Le prolongement du dispositif Angela
Le Angel Shot est dérivé du dispositif Angela, un système d’appel à l’aide répandu dans de nombreuses villes. Les femmes qui se sentent suivies dans la rue, qui se font siffler, insulter, agresser et qui n’ont plus assez de leur téléphone pour se rassurer peuvent demander à « voir Angela » à la caisse d’une boutique. Si les femmes subissent un harcèlement de rue quasi épidémique, en boîte de nuit, elles ne peuvent pas mettre un pied devant l’autre sans se faire importuner. Tant et si bien que certaines en viennent à renoncer aux sorties endiablées pour éviter les scénarios dramatiques.

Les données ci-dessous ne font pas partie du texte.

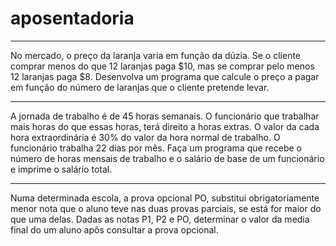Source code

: # aposentadoria
<script> autoria Matheus Deperon 16/05/2021
 var nome = prompt("Informe o seu nome:");
 var sexo = prompt("Informe o seu sexo :'M - Masculino' ou 'F - Femenino'");
 
 if(sexo =="M" || sexo == "m" || sexo == "F" || sexo == "f"){
  var anoNasci = parseFloat(prompt("Informe o seu ano de nascimento!"));
  
  if(anoNasci <= 2018){
   var idade = 2018 - anoNasci;     
   if(idade >= 20){ 
    var anoEmpresa = parseFloat(prompt("Informe o ano que vc entrou na empresa:"));
    var tempoServico = 2021 - anoEmpresa ;
 
    if(sexo == "M" || sexo =="m"){
     if(idade >= 65 || tempoServico >= 30){
      document.write("<p>Senhor:" + nome +
         "A sua idade e de:" + idade +
         "<br />E seu tempo de serviço e de:" + tempoServico+
         "<br />Voce pode Requerer aposentadoria");
     }else{
      document.write("<p>Senhor:" +nome +
          "<br />A sua idade e de:" + idade +
          "<br />E seu tempo de serviço e de:" + tempoServico+
          "<br />Voce ainda não pode Requerer aposentadoria");
     } 
    }else { 
     if(idade >= 60 || tempoServico >= 25){
      document.write("<p>Senhora:" + nome +
          "A sua idade e de:" + idade +
          "<br />E seu tempo de serviço e de:" + tempoServico+
          "<br />Voce pode Requerer aposentadoria");
     }else{
      document.write("<p>Senhora:" +nome +
          "<br />A sua idade e de:" + idade +
          "<br />E seu tempo de serviço e de:" + tempoServico+
          "<br />Voce ainda não pode Requerer aposentadoria");
     } 
    }
   }else{
    document.write("<p>Voce não pode trabalhar no momento"+
        "<br />Voce so pode ter a carteira Assinada apos os 14 anos de idade"+
        "<br />E voce esta com:" + idade +
        "<br />De um F5 para continuar"); 
   }
  }else{
   document.write("Informe a idade correta"+
       "<br />De um F5 para continuar");
  }
 }else{
  document.write("Codigo do sexo invalido"+
      "De um F5 para continuar!");
 }
</script>
_________________________________________________________________________________

No mercado, o preço da laranja varia em função da dúzia. Se o cliente comprar menos do
que 12 laranjas paga $10, mas se comprar pelo menos 12 laranjas paga $8. Desenvolva um
programa que calcule o preço a pagar em função do número de laranjas que o cliente
pretende levar.

<script>
 var quant = parseInt(prompt("Informe a quantia de laranja comprada"));
 if(quant >= 12){
  document.write("Voce vai pagar R$:" +quant * 0.66);
 }else{
  document.write("Voce vai pagar R$:" +quant * 0.83);
 }
</script>
_________________________________________________________________________________
A jornada de trabalho é de 45 horas semanais. O funcionário que trabalhar mais horas do
que essas horas, terá direito a horas extras. O valor da cada hora extraordinária é 30% do
valor da hora normal de trabalho. O funcionário trabalha 22 dias por mês. Faça um
programa que recebe o número de horas mensais de trabalho e o salário de base de um
funcionário e imprime o salário total.

<script>
 
 var nome = prompt("Informe o seu nome");
 var sexo = prompt("Informe o seu sexo :'M - Masculino' ou 'F - Femenino'");
 
 if(sexo =="M" || sexo == "m" || sexo == "F" || sexo == "f"){
  var horasTrab = parseInt(prompt("Informe quantas horas vc trabalhou nesse mes!"));
  var salarioBase = parseFloat(prompt("Informe o seu salario Base!")); 
  var horasExtra = horasTrab - 198; 
  var valorHoraExtra = ((salarioBase / 198)*0.30)+(salarioBase /198); 
  var salarioFinal = salarioBase+(horasExtra * valorHoraExtra); 
 
  if(horasTrab == 198){
   document.write("<p>senhor:" + nome +
       "<br />Horas trabalhada:" +horasTrab+
       "<br />Voce teve em horas extras:" +horasExtra+
       "<br />O seu salario e de:"+ salarioFinal);
  }else if(horasTrab > 198){
   document.write("<p>senhor:" + nome +
       "<br />Horas trabalhada:" +horasTrab+
       "<br />Voce teve em horas extras:" +horasExtra+
       "<br />O seu salario e de:"+ salarioBase+
       "<br />O seu salario final eh:"+ salarioFinal);
  }else{
   document.write("<p>senhor:" + nome +
       "<br />Horas trabalhada:" +horasTrab+
       "<br />Voce esta devendo em horas extras:" +horasExtra+
       "<br />O seu salario e de:"+ salarioBase+
       "<br />O seu salario final eh:"+ salarioFinal);
  }
 }else{
  document.write("Codigo do sexo invalido"+
      "De um F5 para continuar!");
 }
</script>
_________________________________________________________________________________

Numa determinada escola, a prova opcional PO, substitui obrigatoriamente menor nota que
o aluno teve nas duas provas parciais, se está for maior do que uma delas. Dadas as notas
P1, P2 e PO, determinar o valor da media final do um aluno apôs consultar a prova opcional.

<script>
 var p1 = parseFloat(prompt("Informe o valor da primeira prova!"));
 var p2 = parseFloat(prompt("Informe o valor da segunda prova!"));
 var po = parseFloat(prompt("Informe o valor da prova opcional!"));
 
 if(p1 >= po && p2 >= po){
  var media = (p1 + p2)/2;
  document.write("A sua media e de:" +media);
 
 }else if(p1 < po && p1 <=p2){
  var media = (po + p2)/2;
  document.write("A sua media e de:" + media);
 }else{
  var media = (po + p1)/2;
  document.write("A sua media e de:" +media);
 }
</script>
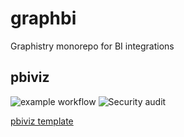 # graphbi
Graphistry monorepo for BI integrations

## pbiviz

![example workflow](https://github.com/graphistry/graphbi/actions/workflows/build.yml/badge.svg)
![Security audit](https://github.com/graphistry/graphbi/actions/workdlows/scan.yml/badge.svg)

[pbiviz template](pbiviz/README.md)
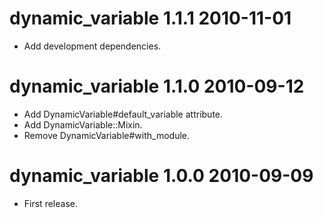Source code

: # dynamic_variable 1.1.1 2010-11-01

* Add development dependencies.

# dynamic_variable 1.1.0 2010-09-12

* Add DynamicVariable#default_variable attribute.
* Add DynamicVariable::Mixin.
* Remove DynamicVariable#with_module.

# dynamic_variable 1.0.0 2010-09-09

* First release.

Attendre un Uber dans la nuit noire en gardant les doigts sur la bouteille de parfum, subir des mains baladeuses sans jamais savoir à qui elles appartiennent, surveiller son verre au point de décliner des danses dans la foule opaque… En boîte de nuit, les femmes sont en hypervigilance. Cependant, si malgré toutes ces précautions, elles tombent sur un homme trop insistant, elles peuvent trouver refuge au bar, en demandant un Angel Shot. Mieux encore, elles peuvent aussi se trémousser librement dans des soirées réservées aux filles. Dans ces bringues interdites aux hommes, elles bougent sur du Beyoncé en chaussure à plateforme et en robe moulante. Elles font tout ce qu’elles s’empêchent de faire dans les boîtes classiques : profiter.
Six Françaises sur dix déclarent avoir déjà été victimes de harcèlement ou d’agression dans des établissements festifs. Le Angel Shot apparaît donc comme une « formule magique » essentielle dans un environnement à la base de nombreux traumatismes.